For the default mode “union”, only the aligned read determines how the read pair is counted. For the other modes, see their description.
Most of my RNA-Seq reads are counted as ``__no_feature``. What could have gone wrong?
Common causes include: - The --stranded option was set wrongly. Use a genome browser (e.g., IGV) to check. - The GTF file uses coordinates from another reference assembly as the SAM file. - The chromosome names differ between GTF and SAM file (e.g., chr1 in one file and jsut 1 in the other).
Which overlap mode should I use?
When I wrote htseq-count, I was not sure which option is best and included three possibilities. Now, several years later, I have seen very few cases where the default union would not be appropriate and hence tend to recommend to just stick to union.
I have a GTF file? How do I convert it to GFF?

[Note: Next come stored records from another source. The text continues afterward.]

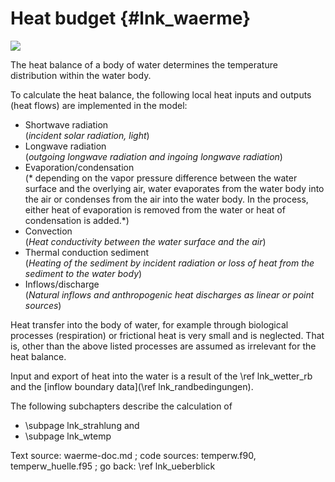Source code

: Heat budget {#lnk_waerme}
=============

![](Waermehaushalts.png "")

The heat balance of a body of water determines the temperature distribution 
within the water body.

To calculate the heat balance, the following local heat inputs and outputs 
(heat flows) are implemented in the model:

- Shortwave radiation <br> 
(*incident solar radiation, light*)
- Longwave radiation <br> 
(*outgoing longwave radiation and ingoing longwave radiation*)
- Evaporation/condensation <br> 
(* depending on the vapor pressure difference between the water surface and 
the overlying air, water evaporates from the water body into the air or 
condenses from the air into the water body. In the process, either heat of 
evaporation is removed from the water or heat of condensation is added.*)
- Convection <br>
(*Heat conductivity between the water surface and the air*)
- Thermal conduction sediment <br>
(*Heating of the sediment by incident radiation or loss of heat from the 
sediment to the water body*)
- Inflows/discharge <br>
(*Natural inflows and anthropogenic heat discharges as linear or point sources*)

Heat transfer into the body of water, for example through biological processes
(respiration) or frictional heat is very small and is neglected.
That is, other than the above listed processes are assumed as irrelevant for 
the heat balance.

Input and export of heat into the water is a result of the 
\ref lnk_wetter_rb and the [inflow boundary data](\ref lnk_randbedingungen).
<!-- #mf: check if link to inflow boundary data (inflow RBs) is correct -->

The following subchapters describe the calculation of 
- \subpage lnk_strahlung and
- \subpage lnk_wtemp


Text source: waerme-doc.md ; code sources: temperw.f90, temperw_huelle.f95  ; 
go back: \ref lnk_ueberblick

No need to do that, because GTF is a tightening of the GFF format. Hence, all GTF files are GFF files, too. By default, htseq-count expects a GTF file.
I have a GFF file, not a GTF file. How can I use it to count RNA-Seq reads?
The GTF format specifies, inter alia, that exons are marked by the word exon in the third column and that the gene ID is given in an attribute named gene_id, and htseq-count expects these words to be used by default. If you GFF file uses a word other than exon in its third column to mark lines describing exons, notify htseq-count using the --type option. If the name of the attribute containing the gene ID for exon lines is not gene_id, use the --idattr. Often, its is, for example, Parent, GeneID or ID. Make sure it is the gene ID and not the exon ID.
How can I count overlaps with features other than genes/exons?
If you have GFF file listing your features, use it together with the --type and --idattr options. If your feature intervals need to be computed, you are probably better off writing your own counting script (provided you have some knowledge of Python). Follow the tutorial in the other pages of this documentation to see how to use HTSeq for this.
How should I cite htseq-count in a publication?
Please cite HTSeq as follows: S Anders, T P Pyl, W Huber: HTSeq — A Python framework to work with high-throughput sequencing data. bioRxiv 2014. doi: 10.1101/002824. (This is a preprint currently under review. We will replace this with the reference to the final published version once available.)